The aim of our proposal is to provide a way to use intensional knowledge
as a substitute of the original document during querying and not to improve the
execution time of the queries over the original XML dataset.

CHAPTER 2
LITERATURE SURVEY

Literature survey is the most important step in the software development
process. Before developing the tool it is necessary to determine the time factor,
economy and company strength. Once these things are satisfied, ten next steps
are to determine which operating system and language can be used for
developing the tool.Once the programmers start building the tool, the
programmers need lot of external support. This support can be obtained from
senior programmers, from book or from websites
2.1 Answering xml queries by means of data summaries
E. Baralis, P. Garza, E. Quintarelli, and L. Tanca published in 2007
The idea of using association rules as summarized representations of
XML documents was also introduced in this is based on the extraction of rules
both on the structure (schema patterns) and on content (instance patterns) of
XML datasets. The limitation of this approach are: i) the root of the rule is
established a-priori and ii) the patterns, used to describe general properties of
the schema applying to all instances, are not mined, but derived as an
abstraction of similar instance patterns and are less precise and reliable.

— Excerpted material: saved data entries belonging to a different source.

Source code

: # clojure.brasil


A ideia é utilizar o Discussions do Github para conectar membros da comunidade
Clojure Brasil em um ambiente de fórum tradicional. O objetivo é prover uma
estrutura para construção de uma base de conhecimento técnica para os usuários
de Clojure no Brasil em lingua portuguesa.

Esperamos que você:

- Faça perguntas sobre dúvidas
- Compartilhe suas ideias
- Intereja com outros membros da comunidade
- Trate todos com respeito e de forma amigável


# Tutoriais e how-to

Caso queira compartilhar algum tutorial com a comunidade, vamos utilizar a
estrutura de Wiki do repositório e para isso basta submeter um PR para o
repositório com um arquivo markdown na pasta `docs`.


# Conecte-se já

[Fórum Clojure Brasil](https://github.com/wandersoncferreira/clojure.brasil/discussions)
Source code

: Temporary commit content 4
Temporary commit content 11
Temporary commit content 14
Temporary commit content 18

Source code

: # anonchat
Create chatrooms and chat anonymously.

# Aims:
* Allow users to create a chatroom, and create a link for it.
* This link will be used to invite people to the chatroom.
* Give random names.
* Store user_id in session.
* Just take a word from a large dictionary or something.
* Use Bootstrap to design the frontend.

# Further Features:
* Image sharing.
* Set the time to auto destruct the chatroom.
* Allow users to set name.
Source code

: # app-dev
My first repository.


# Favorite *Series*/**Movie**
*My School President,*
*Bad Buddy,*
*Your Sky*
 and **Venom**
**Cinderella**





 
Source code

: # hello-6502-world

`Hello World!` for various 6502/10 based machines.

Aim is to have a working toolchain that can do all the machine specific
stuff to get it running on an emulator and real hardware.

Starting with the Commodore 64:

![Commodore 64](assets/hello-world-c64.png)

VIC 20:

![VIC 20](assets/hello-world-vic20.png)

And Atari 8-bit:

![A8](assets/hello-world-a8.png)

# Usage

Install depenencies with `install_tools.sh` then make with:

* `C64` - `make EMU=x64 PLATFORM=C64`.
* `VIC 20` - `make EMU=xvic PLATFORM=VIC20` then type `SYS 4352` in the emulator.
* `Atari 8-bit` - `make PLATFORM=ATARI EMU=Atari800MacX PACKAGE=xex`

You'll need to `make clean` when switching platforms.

2.2 Relational computation for mining association rules from xml data
H. C. Liu and J. Zeleznikow published in 2005,
It uses Fixpoint operator which works only on Relational format. In this
technique, XML document is first preprocessed to to transform into an Object-
Relational database.
2.3 A new method for mining association rules from a collection of xml
documents

J. Paik, H. Y. Youn, and U. M. Kim. in 2005
An approach to extract association rules, i.e. to mine all frequent rules,
without any a-priori knowledge of the XML dataset.The paper introduced
HoPS, an algorithm for extracting association rules from a set of XML
documents. Such rules are called XML association rules and are implications of
the form X Y , where X and Y are fragments of an XML document
. The two trees X and Y have to be disjunct; moreover, both X and Y are
embedded subtrees of the XML documents which means that they do not
always represent the actual structure of the data. Another limitation of the
proposal is that it does not consider the possibility to mine general association
rules within a single XML dataset, achieving this feature is one of our goals.

2.4 Extracting association rules from xml documents using xquery
J. W. W. Wan and G. Dobbie published in 2003
Use XQuery to extract association rules from simple XML documents.
They propose a set of functions, written in XQuery, which implement the
Apriori algorithm. This approach performs well on simple XML documents but
it is very difficult to apply to complex XML documents with an irregular
structure.we have used the PathJoin algorithm to find frequent subtrees in XML
documents. Such algorithm performed exponentially which is a disadvantage.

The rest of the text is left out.